I take it that the basic reason experience cannot provide knowledge of how things must be is that our experience gives us access only to the actual world. And modal truths -- at least those involving necessity -- concern all possible worlds. You're certainly correct that unobservability isn't sufficient for lack of empirical access. But facts about quarks and dark matter are still contingent (presumably). And I see the main issue here as revolving around the relation between experience and necessity.

Of course, not all necessary truths are knowable a priori. But they arguably all involve an a priori knowable component (the necessity of identity for 'Hesperus=Phospherus', the necessary or individuative nature of microphysical structure for natural kind terms in the case of 'Water=H2O', etc.)

And not all truths knowable independently of experience are necessary. But for every case of the contingent a priori, I take it, there must be some explanation for how the relevant content can be known true in the absence of knowledge of the nature of the actual world. For the cogito (as well as related judgments such as 'If I exist, and this place here exist, then I am here') this guarantee is provided by the nature of judgment. For Kripke's example of the metre bar, the guarantee is provided by the phenomenon of reference fixing. And so on.

Why, then, cannot there be *some* a posteriori access to modal truths? Because, in the general case, modal truths depend on how things are in all possible worlds, and experience can tell us only how things are in this world. (Two-dimensionalism complicates this, but I think that the central point remains.)

There is nothing new here, of course. I'm just trying to articulate the standard rationale for the view you are questioning, with a view toward continuing the dialogue.

Carrie Jenkins said...

Daniel,

I'm not sure I'm happy about thinking of dispositional properties as non-modal, though it's an interesting idea: let me encourage you to continue thinking about it! But counterfactuals aside, would you say that knowledge of straightfoward claims of necessity and possibility can never be empirical?

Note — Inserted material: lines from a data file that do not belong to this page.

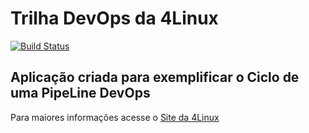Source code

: # Trilha DevOps da 4Linux

<!-- Altere a Flag abaixo com sua URL do Travis -->
[![Build Status](https://travis-ci.com/fablicio/DevOpsLab-HelloWorld.svg?branch=master)](https://travis-ci.com/fablicio/DevOpsLab-HelloWorld)

## Aplicação criada para exemplificar o Ciclo de uma PipeLine DevOps


Para maiores informações acesse o [Site da 4Linux](https://www.4linux.com.br/cursos/devops)
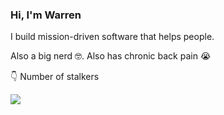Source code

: ### Hi, I'm Warren

I build mission-driven software that helps people.

Also a big nerd 🤓. Also has chronic back pain 😭

👇 Number of stalkers

![](https://komarev.com/ghpvc/?username=WarrenWu4&style=for-the-badge&color=blue)
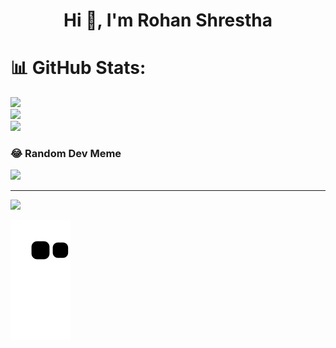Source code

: <h1 align="center">Hi 👋, I'm Rohan Shrestha</h1>


# 📊 GitHub Stats:
![](https://github-readme-stats.vercel.app/api?username=rohanshresthaa&theme=dark&hide_border=false&include_all_commits=true&count_private=true)<br/>
![](https://github-readme-streak-stats.herokuapp.com/?user=rohanshresthaa&theme=dark&hide_border=false)<br/>
![](https://github-readme-stats.vercel.app/api/top-langs/?username=rohanshresthaa&theme=dark&hide_border=false&include_all_commits=true&count_private=true&layout=compact)

### 😂 Random Dev Meme
<img src='https://randommeme-five.vercel.app/' style="height: 400px;"/>

---
[![](https://visitcount.itsvg.in/api?id=rohanshresthaa&icon=0&color=0)](https://visitcount.itsvg.in)

<!-- Proudly created with GPRM ( https://gprm.itsvg.in ) -->
![snake gif](https://github.com/rohanshresthaa/rohanshresthaa/blob/output/github-contribution-grid-snake.svg)
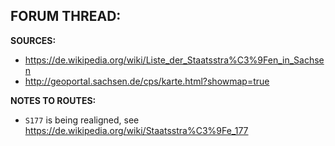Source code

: ﻿**FORUM THREAD:**
- 


**SOURCES:**
- https://de.wikipedia.org/wiki/Liste_der_Staatsstra%C3%9Fen_in_Sachsen
- http://geoportal.sachsen.de/cps/karte.html?showmap=true


**NOTES TO ROUTES:**
- `S177` is being realigned, see https://de.wikipedia.org/wiki/Staatsstra%C3%9Fe_177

"Did you have any examples in mind?"

Not really, but let's try a simplistic one (that should be an easy target) to start off with. Suppose I say the best explanation of why all water is H2O is that water is necessarily H2O. What sort of mistake have I made?


Brad,

Hi and thanks for the comment.

You write:
"Why, then, cannot there be *some* a posteriori access to modal truths? Because, in the general case, modal truths depend on how things are in all possible worlds, and experience can tell us only how things are in this world."

But I'm worried that what comes after the 'because' here looks to me a bit too much like a restatement of the thing it's supposed to explain. Unless I'm already convinced that experience cannot deliver modal knowledge, why should I accept that "experience can tell us only how things are in this world"?

Matt Kuenning said...

Maybe Carrie's questions to Daniel and Brad can be answered by Wright's notion of the failure of warrant to transmit across certain known entailments. Imagine some p that I know empirically. I also know that if p, then possibily p. But it seems I don't know possibly p empirically, because if I didn't know (or weren't entitled to) the proposition that possibly p, then whatever empirical evidence I had for p wouldn't have been evidence for p.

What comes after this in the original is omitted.